Search engines responsible
On Tuesday, the ECJ said it was, ruling that internet search engine operators are responsible for processing personal data even if the details were originally published on third party websites.
“Thus, if, following a search made on the basis of a person’s name, the list of results displays a link to a web page which contains information on the person in question, that data subject may approach the operator directly and, where the operator does not grant his request, bring the matter before the competent authorities in order to obtain, under certain conditions, the removal of that link from the list of results”, the court said in a statement.
The decision is a stark contrast to the preliminary opinion issued by Niilo Jääskinen, one of the ECJ’s advocate generals, last June. He advised, in a non-binding report, that search engines not be considered “controllers” of third party data and that individuals could not request search engines remove indexed information.

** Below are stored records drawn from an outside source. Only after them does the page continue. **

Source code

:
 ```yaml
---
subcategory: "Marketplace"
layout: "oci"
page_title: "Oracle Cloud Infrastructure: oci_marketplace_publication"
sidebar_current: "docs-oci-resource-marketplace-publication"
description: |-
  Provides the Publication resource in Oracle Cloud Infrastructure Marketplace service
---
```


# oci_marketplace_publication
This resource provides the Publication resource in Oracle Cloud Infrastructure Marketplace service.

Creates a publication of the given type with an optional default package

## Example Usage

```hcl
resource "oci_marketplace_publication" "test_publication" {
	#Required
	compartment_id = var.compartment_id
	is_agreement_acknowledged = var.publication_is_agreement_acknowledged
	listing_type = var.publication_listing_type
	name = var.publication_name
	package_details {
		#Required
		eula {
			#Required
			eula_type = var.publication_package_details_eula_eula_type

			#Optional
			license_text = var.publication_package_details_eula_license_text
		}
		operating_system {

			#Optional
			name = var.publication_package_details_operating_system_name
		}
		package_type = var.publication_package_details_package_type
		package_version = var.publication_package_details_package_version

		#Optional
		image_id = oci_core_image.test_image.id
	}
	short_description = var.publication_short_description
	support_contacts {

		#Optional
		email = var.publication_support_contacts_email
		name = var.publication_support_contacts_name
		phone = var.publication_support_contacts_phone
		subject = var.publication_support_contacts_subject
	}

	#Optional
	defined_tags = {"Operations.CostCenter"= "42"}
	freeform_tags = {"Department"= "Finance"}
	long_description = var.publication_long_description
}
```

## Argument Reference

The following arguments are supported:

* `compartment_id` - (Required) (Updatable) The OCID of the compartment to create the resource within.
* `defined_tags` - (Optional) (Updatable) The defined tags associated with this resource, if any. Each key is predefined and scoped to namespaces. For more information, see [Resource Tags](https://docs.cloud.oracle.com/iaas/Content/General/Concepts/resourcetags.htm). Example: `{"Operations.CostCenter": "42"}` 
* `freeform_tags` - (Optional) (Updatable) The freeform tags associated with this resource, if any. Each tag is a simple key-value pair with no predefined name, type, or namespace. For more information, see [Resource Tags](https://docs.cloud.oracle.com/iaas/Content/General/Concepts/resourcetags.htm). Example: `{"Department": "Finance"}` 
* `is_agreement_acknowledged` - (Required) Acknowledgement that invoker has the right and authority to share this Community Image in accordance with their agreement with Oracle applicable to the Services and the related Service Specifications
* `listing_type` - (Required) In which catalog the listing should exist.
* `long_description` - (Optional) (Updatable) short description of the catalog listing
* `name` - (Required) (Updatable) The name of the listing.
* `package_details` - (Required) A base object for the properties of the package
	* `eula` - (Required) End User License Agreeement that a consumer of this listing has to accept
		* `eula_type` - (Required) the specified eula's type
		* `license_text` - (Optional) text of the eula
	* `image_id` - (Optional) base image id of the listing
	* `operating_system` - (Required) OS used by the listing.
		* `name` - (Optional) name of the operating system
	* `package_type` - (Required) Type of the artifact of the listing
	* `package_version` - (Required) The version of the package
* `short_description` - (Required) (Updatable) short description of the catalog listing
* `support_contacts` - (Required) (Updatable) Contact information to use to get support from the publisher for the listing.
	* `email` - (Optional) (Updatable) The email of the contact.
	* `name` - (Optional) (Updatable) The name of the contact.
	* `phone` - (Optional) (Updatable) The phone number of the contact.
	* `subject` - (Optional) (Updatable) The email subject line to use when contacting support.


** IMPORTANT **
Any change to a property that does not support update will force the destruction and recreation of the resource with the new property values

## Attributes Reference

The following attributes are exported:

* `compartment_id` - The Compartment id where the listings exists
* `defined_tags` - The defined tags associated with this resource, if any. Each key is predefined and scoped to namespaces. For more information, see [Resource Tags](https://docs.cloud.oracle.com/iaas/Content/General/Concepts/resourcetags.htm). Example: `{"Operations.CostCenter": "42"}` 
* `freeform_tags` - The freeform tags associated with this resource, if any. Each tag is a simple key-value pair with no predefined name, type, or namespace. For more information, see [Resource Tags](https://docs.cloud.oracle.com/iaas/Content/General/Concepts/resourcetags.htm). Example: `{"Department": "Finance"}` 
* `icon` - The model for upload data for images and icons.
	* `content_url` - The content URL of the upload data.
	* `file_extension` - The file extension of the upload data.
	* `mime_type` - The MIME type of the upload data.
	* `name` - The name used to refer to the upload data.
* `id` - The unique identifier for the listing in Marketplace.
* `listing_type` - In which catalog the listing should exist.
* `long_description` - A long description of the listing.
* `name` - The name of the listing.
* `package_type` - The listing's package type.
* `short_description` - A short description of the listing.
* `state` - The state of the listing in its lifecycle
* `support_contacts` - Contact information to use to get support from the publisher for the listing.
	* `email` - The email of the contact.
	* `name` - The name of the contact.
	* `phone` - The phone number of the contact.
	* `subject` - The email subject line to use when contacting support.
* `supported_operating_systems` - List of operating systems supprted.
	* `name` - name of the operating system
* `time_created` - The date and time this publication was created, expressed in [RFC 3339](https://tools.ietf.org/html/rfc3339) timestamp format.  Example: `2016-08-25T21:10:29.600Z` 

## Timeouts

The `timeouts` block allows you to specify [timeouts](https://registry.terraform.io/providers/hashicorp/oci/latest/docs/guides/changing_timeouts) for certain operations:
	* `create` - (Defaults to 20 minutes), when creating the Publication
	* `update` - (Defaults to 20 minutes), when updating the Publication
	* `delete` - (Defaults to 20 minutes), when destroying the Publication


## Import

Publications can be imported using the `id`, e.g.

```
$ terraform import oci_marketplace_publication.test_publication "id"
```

“Increasing number of complaints”
Following this week’s decision, the AEPD stated that “in recent years” it “has had to deal with an increasing number of complaints of citizens who apply for relief against Google following its refusal to accept their demands to stop the dissemination” of contested data.

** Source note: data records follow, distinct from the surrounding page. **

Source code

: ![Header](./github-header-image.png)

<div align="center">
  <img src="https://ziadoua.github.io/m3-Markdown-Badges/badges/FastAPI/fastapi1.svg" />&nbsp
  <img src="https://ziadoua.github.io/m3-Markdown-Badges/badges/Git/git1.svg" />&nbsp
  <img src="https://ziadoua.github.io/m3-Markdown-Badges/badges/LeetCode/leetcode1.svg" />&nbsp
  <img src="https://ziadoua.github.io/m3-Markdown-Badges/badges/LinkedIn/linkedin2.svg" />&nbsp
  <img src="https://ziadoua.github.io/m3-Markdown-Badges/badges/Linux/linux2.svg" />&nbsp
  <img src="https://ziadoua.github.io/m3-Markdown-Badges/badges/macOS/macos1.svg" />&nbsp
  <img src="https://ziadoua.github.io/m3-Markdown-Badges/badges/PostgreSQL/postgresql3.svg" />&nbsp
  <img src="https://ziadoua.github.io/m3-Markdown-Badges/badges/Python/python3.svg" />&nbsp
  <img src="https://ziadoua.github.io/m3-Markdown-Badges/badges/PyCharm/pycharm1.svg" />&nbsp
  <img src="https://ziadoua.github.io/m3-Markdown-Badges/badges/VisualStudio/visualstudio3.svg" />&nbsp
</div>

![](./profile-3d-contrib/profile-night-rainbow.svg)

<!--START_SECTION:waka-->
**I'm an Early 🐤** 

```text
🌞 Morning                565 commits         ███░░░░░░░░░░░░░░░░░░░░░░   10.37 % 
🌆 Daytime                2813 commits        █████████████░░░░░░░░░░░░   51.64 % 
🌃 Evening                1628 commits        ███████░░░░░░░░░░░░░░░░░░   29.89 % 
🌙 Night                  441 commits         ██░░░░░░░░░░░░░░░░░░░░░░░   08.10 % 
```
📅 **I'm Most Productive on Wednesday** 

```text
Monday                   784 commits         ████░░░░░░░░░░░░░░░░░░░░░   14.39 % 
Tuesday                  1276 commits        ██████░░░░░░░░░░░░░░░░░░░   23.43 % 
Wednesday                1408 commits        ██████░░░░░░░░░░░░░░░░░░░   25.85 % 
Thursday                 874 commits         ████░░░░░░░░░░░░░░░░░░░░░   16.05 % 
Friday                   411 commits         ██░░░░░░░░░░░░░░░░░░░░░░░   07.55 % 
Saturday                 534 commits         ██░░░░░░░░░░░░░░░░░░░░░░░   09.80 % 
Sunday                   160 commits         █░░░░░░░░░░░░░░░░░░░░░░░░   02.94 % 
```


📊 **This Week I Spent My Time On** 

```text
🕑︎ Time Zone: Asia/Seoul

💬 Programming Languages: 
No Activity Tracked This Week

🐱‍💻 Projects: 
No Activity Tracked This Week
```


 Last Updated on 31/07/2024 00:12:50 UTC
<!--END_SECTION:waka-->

“We are confident that this ruling marks a turning point in Google’s conduct and that from now on it complies with European data protection legislation and respects the rights of citizens,” the agency’s director, José Luis Rodríguez Álvarez, said in a press statement.
“Today’s court judgement is a clear victory for the protection of personal data of Europeans!” Viviane Reding, European justice commissioner, wrote on her Facebook page. “Companies can no longer hide behind their servers being based in California or anywhere else in the world.”
“This is a disappointing ruling for search engines and online publishers in general,” a Google spokesman told Delano on Wednesday. “We are very surprised that it differs so dramatically from the advocate general’s opinion and the warnings and consequences that he spelled out. We now need to take time to analyse the implications.”
“Private censorship”
“This ruling opens the door to large scale private censorship in Europe,” James Waterworth, head of industry group Computer & Communications Industry Association’s Brussels office, said on the organisation’s website.
“It may open the floodgates for tens of thousands of requests to have legal, publicly available information about Europeans taken out of a search index or links removed from websites. A decision about what is and is not in the public interest should be taken by qualified judges, not private censorship departments, which this ruling requires.”
NGOs Index on Censorship and Open Rights Group also spoke out online against the ECJ decision.
The case was number C-131/12 (Google Spain SL, Google Inc. v Agencia Española de Protección de Datos, Mario Costeja González). The matter now returns to Madrid for final adjudication.